[Source texts of formatted documents]
■ ■ ■
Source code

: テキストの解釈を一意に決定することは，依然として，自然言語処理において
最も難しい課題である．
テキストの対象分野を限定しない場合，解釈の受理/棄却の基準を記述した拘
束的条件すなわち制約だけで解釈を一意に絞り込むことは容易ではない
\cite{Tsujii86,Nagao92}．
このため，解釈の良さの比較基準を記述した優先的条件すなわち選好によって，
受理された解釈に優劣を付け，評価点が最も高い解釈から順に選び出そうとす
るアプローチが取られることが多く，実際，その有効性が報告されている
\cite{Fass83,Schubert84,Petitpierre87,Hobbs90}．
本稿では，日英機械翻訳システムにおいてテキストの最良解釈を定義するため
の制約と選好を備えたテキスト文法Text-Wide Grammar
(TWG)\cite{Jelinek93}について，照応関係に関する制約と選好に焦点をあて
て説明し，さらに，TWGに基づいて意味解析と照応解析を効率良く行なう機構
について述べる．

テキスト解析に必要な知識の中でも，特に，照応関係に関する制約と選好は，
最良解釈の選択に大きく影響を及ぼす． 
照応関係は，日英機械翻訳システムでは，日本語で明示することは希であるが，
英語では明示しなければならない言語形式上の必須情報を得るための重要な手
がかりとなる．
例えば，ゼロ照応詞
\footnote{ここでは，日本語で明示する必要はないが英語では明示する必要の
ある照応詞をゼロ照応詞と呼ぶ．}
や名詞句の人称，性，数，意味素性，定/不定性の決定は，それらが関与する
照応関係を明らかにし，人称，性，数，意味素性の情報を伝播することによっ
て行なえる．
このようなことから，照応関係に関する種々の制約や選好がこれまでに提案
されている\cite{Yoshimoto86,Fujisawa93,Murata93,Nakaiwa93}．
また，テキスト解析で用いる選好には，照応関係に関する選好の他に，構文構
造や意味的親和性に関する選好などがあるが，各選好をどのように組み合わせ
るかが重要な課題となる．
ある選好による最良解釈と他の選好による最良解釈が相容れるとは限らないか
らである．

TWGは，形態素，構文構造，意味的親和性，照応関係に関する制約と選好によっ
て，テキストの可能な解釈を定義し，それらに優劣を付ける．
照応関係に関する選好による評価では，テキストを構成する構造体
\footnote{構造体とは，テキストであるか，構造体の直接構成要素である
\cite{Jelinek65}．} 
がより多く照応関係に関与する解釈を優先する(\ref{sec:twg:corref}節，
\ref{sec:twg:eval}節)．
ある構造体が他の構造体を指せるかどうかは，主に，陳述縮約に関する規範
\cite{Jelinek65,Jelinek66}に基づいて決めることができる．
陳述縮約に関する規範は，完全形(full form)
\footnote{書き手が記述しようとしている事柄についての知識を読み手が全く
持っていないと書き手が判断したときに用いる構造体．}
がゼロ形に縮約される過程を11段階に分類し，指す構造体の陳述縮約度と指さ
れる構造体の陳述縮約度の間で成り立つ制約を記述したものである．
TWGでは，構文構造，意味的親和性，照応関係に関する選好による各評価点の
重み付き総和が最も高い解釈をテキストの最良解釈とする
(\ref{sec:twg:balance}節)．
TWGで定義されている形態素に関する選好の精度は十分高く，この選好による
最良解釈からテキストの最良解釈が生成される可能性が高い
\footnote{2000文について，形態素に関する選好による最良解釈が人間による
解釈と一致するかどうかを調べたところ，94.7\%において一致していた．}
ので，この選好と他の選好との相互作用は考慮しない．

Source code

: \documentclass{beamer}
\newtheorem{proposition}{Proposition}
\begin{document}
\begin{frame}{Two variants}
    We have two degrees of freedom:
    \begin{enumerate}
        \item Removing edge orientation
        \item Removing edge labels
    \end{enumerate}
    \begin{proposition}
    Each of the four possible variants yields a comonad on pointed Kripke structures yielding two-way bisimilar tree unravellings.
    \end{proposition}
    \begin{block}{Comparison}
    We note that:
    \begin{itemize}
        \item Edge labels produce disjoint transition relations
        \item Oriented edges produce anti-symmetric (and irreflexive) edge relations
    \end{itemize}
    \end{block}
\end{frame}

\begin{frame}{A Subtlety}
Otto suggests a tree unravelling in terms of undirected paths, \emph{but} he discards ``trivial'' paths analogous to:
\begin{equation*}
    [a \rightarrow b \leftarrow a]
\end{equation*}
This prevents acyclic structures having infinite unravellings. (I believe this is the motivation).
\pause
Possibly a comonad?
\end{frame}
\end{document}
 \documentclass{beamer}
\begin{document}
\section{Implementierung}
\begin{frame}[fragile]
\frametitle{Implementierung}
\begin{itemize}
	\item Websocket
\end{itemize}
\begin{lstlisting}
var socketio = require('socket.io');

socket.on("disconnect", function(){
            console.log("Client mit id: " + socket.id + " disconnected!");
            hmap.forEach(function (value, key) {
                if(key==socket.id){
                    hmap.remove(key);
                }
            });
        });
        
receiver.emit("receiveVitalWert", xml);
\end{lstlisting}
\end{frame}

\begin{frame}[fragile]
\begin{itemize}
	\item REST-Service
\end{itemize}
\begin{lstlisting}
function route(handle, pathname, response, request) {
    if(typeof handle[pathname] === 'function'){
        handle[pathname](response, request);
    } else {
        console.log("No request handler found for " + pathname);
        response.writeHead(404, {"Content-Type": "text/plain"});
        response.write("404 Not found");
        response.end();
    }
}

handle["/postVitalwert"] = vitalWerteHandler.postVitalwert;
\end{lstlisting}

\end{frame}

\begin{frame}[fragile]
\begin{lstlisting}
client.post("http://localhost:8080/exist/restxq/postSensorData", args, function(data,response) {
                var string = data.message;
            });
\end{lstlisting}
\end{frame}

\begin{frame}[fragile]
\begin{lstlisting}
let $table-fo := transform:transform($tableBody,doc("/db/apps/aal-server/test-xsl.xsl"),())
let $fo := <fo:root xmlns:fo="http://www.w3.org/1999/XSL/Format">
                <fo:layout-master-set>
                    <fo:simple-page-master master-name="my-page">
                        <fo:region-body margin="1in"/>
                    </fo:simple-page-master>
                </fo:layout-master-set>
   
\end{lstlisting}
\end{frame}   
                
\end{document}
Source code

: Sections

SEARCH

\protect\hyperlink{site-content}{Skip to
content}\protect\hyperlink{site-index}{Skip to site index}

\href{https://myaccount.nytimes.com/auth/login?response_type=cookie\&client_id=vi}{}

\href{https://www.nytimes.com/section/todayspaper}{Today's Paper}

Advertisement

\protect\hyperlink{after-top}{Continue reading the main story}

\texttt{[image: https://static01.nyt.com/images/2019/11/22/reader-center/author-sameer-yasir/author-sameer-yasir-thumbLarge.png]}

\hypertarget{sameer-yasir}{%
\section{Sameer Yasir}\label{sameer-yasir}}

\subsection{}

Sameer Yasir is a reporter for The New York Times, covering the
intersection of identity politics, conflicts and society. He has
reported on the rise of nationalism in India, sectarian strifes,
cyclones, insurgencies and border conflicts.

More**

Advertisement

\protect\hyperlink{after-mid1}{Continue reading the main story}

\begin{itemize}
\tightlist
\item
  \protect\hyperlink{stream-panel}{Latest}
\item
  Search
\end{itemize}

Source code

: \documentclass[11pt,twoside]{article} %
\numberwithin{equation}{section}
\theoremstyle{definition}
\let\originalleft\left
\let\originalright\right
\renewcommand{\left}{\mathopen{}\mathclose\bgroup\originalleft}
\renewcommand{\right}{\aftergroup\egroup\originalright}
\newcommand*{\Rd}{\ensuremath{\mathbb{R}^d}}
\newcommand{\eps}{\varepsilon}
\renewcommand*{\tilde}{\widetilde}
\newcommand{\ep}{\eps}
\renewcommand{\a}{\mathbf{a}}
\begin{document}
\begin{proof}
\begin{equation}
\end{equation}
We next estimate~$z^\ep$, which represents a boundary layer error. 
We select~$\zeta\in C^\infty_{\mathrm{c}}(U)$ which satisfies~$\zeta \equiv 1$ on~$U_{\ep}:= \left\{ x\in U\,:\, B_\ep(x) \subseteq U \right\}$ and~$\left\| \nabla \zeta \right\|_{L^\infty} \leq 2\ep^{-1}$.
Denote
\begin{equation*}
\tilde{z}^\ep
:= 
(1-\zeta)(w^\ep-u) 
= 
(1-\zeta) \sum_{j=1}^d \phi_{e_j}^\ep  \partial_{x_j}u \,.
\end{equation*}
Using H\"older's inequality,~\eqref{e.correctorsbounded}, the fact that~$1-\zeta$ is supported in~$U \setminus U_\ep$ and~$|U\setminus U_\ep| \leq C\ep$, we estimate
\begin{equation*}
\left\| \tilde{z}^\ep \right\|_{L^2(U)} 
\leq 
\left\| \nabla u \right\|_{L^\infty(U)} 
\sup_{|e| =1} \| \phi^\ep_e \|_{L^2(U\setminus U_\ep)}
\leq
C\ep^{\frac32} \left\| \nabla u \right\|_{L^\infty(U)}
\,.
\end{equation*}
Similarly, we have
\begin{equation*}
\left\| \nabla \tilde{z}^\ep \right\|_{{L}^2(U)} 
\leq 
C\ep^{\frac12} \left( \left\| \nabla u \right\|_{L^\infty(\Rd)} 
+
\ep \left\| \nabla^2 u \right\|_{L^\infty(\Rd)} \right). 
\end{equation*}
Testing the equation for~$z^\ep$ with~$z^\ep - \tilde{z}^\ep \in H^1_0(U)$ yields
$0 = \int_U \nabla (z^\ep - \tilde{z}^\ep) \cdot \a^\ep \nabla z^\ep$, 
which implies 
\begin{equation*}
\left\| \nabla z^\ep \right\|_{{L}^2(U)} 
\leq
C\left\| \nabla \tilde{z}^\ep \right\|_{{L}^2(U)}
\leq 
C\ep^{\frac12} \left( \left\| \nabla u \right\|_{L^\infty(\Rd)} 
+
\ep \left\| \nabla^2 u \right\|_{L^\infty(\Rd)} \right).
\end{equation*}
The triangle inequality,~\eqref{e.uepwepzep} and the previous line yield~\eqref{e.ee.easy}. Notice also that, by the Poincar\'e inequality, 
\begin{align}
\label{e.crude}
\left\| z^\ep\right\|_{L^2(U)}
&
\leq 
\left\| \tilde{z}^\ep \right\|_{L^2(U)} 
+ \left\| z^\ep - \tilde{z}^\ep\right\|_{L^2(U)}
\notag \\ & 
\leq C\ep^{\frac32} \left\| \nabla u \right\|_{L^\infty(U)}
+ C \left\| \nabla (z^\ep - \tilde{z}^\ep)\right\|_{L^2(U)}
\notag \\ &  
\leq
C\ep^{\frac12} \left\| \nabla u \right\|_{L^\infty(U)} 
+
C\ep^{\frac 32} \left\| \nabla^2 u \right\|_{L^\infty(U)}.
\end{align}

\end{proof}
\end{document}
■ ■ ■
(What to work on) Find the lines above that contain "構文構造" and give their count, with nothing added.

(Task response) 2